Арик положил телефонную трубку, на почему-то вдруг ставших ватными ногах отправился в прихожую, выключил на кухне свет и вернулся к окну. Теперь из темноты на него смотрели человеческие глаза. Арик не увидел их, но он их почувствовал.
– Иди сюда… – непослушными губами произнес Арик. Он услышал, как поднялся Шах в коридоре, подумал, наверное, что хозяин зовет его. Подошел, лизнул холодную потную руку. Собрался было уйти, но на дереве в это время произошло движение – развернулись огромные крылья, существо перевернулось, поползло по ветвям, приближаясь, ловко, как обезьяна, перемещаясь с ветки на ветку.
Арик отпрянул от окна, не смея, однако, сбежать.
Неожиданно существо сорвалось с ветвей и прыгнуло прямо на стекло, мгновенно оказавшись на карнизе. Шах бросился к окну, опрокинул горшки с зеленым луком, расставленные по подоконнику, бешено залаял, обнажая огромные белые клыки, брызгая слюной, тычась носом в дрожащее стекло.
Существо не испугалось. Оно посмотрело на него внимательно, улыбнулось своей клыкастой мордой, но как-то совсем по-человечески —
снисходительно, но вполне дружелюбно, и вдруг опрокинулось, оттолкнувшись от оконной рамы, ухнуло куда-то в сторону, прогремев жестяным карнизом. Арик бросился вновь к окну, хотел было его открыть, но, споткнувшись о горшки и мечущегося Шаха, вспомнил вдруг, что Сильвестр не в клетке и окно открывать нельзя. Тем более что там, снаружи, зима.
Арик еще долго смотрел в темноту, но так ничего и не высмотрел. Внизу шли люди, желтые фонари подсвечивали редкие снежинки, срывающиеся, видимо, с крыш, мальчишки помогали кому-то вытолкать автомобиль из сугроба. В черных ветвях тополя царствовала пустота, и только на самом верху шевелились в лунном свете чудом уцелевшие прошлогодние листья.

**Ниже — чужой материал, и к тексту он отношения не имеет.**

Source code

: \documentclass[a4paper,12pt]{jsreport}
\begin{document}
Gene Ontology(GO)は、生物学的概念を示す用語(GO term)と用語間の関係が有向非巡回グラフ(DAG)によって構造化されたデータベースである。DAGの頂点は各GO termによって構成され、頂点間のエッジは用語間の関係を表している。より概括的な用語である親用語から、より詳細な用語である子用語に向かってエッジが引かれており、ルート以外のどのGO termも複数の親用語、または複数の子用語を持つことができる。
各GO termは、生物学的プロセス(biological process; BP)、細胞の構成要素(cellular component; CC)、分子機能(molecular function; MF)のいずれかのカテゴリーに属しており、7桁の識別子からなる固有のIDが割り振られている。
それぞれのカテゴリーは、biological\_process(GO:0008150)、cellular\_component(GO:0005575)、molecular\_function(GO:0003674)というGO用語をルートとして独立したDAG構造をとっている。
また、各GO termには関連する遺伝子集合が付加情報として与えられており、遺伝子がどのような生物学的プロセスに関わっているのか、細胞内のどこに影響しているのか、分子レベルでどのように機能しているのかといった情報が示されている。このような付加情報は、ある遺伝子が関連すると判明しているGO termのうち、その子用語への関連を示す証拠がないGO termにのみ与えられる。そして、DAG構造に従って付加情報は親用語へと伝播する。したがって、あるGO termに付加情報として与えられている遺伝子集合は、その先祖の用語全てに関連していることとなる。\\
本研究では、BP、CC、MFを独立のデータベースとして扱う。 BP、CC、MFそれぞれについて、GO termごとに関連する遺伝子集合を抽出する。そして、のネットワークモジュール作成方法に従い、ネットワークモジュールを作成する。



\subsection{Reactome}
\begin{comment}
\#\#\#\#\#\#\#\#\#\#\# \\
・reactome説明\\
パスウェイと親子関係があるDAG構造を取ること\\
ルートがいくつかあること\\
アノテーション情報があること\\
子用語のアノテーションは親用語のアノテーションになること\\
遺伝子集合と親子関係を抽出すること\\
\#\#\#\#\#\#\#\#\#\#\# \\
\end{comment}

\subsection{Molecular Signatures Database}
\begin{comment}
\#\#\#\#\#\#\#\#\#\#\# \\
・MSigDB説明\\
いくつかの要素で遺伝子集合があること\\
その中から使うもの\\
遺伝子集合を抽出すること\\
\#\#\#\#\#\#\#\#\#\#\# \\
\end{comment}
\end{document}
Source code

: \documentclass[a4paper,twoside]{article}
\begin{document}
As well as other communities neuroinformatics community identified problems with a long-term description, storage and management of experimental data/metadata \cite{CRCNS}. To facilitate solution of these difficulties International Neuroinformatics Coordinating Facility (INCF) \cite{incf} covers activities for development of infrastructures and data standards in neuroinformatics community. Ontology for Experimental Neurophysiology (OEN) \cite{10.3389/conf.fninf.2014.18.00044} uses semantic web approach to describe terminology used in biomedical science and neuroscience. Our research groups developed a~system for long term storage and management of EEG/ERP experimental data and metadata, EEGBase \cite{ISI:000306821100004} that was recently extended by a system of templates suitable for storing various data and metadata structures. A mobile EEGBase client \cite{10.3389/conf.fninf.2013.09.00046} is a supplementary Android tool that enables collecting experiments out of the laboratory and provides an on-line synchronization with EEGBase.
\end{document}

Арик прибрал на кухне, позвонил Грачику и потребовал, чтобы тот приехал. Грачик приехал через час, да не один, а с бутылкой «Смирновки». Через минут пятнадцать вдруг объявился и Вовочка. Он тоже притащил бутылку. Этой компанией они и сели за стол. Пили в основном за здоровье новорожденных, их мамы и, конечно, за славное Ариково отцовство. Как обычно, пили, много говорили и совсем не пьянели…
Арик, однако, не решился рассказать друзьям-психиатрам о своем видении. Он был уверен, что они ему поверят, так как подобный случай произошел именно с ними троими в одну теплую летнюю ночь в Новом Афоне на берегу Черного моря, где они, ебудучи еще студентами, отрывались на летних каникулах. Он был уверен, что они поверят ему, а последующие споры, несомненно, затмят радость и величие главной темы, ставшей поводом их сегодняшних посиделок. Арик не сказал ничего.

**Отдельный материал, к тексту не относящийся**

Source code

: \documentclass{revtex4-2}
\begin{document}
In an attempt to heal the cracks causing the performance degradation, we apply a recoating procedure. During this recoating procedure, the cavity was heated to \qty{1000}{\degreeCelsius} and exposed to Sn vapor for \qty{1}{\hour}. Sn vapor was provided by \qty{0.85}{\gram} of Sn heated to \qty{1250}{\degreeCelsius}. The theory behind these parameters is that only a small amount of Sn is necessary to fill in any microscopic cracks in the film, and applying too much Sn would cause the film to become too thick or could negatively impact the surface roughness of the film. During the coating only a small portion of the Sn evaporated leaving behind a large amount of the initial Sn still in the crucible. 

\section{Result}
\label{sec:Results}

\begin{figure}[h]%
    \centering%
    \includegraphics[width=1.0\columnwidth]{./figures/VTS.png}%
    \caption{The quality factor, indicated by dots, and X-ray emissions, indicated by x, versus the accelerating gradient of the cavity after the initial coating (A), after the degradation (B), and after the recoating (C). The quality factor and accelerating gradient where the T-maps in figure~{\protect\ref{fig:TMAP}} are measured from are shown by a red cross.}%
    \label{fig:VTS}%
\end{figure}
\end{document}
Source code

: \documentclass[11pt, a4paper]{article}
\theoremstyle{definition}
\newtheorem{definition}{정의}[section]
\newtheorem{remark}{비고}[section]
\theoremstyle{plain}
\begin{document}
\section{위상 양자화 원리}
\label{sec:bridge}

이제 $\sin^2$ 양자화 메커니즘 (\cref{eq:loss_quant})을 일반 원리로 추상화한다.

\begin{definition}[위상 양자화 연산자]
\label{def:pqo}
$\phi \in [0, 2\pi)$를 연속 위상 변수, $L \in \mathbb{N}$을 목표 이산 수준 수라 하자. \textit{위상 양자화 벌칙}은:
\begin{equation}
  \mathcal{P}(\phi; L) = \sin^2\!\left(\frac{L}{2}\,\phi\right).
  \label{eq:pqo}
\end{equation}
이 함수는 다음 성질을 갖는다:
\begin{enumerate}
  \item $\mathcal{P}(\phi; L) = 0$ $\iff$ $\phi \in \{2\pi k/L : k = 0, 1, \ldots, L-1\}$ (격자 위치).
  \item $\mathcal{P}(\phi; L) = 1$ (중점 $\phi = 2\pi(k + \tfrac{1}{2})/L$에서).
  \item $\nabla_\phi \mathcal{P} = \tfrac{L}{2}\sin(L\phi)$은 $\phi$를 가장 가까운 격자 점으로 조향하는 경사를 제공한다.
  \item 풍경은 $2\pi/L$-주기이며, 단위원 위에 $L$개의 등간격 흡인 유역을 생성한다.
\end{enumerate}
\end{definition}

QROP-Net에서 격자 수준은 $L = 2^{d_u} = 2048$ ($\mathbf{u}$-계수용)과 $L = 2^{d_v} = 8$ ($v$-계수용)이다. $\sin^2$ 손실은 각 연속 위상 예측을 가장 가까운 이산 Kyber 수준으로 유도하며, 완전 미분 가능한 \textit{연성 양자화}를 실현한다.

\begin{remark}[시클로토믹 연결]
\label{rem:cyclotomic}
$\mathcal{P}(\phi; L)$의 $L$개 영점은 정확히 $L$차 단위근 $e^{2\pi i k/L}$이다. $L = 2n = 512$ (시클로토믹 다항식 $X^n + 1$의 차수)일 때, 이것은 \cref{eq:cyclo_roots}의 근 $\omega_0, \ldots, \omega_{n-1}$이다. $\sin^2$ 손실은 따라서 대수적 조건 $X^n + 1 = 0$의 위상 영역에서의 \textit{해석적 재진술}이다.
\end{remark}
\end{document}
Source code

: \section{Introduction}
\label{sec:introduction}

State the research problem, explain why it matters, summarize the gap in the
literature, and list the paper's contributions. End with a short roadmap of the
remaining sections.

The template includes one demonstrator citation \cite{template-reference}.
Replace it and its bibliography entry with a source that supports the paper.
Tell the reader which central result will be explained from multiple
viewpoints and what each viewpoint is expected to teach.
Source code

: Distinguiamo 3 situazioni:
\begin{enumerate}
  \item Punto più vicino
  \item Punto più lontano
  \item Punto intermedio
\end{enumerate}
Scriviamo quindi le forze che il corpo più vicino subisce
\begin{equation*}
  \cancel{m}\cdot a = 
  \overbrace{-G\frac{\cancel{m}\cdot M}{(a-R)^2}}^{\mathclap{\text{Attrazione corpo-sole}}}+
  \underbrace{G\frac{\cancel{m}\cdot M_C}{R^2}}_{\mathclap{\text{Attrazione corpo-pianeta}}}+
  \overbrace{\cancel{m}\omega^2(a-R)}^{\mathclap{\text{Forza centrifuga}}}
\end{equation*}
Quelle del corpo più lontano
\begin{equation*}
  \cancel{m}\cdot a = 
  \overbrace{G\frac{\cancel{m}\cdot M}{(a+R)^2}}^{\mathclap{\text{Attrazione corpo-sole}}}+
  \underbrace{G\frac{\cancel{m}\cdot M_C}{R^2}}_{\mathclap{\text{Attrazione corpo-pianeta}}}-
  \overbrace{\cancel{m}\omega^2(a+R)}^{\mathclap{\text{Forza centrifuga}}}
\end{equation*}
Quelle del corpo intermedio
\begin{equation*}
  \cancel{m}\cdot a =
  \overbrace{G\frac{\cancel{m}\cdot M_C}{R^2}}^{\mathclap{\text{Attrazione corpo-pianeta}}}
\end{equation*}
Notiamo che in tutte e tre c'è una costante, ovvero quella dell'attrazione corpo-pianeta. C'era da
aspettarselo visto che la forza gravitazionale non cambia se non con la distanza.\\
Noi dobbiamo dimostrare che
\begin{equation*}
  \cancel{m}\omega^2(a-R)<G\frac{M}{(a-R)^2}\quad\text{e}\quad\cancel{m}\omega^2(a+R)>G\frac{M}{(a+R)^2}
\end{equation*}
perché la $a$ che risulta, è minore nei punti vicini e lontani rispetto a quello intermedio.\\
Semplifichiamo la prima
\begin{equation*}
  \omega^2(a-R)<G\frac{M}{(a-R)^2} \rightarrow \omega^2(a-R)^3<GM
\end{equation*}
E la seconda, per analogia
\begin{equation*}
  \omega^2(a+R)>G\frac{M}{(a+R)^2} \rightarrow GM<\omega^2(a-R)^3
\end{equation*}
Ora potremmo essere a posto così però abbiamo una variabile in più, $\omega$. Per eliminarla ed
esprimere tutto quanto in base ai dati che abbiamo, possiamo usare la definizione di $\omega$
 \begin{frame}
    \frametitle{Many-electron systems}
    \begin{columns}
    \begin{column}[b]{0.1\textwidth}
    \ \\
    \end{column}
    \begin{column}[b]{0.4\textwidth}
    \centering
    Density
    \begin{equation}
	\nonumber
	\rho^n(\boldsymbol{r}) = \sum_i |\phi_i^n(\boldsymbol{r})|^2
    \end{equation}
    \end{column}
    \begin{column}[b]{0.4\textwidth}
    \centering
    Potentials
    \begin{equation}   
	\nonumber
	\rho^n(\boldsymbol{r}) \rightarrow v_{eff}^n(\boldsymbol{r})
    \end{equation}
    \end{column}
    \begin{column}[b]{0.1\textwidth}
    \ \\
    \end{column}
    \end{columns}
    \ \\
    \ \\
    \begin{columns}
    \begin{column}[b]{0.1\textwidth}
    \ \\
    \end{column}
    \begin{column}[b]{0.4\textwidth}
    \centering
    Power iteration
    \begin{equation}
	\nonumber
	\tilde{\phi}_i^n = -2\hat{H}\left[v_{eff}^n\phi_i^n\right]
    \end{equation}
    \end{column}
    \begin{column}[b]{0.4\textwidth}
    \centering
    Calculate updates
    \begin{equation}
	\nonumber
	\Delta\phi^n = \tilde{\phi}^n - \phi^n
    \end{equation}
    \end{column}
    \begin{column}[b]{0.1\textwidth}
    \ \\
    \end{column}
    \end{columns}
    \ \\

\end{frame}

Утром он встал рано, забрел на кухню поставить чайник и увидел в окне с внешней его стороны, прямо посередине болтающийся на клейкой ленте мятый листочек в клеточку. По диагонали кривыми разнокалиберными буквами было выписано только одно слово: «Поздравляю!»
Арик так и уселся на табурет посередине кухни и долго еще смотрел на этот листочек в окне, думая сразу обо всем: о том, как он скучает по жене, о том, как он счастлив, и о том, кто этот крылатый посетитель – бред, галлюцинация или ангел, сошедший на землю.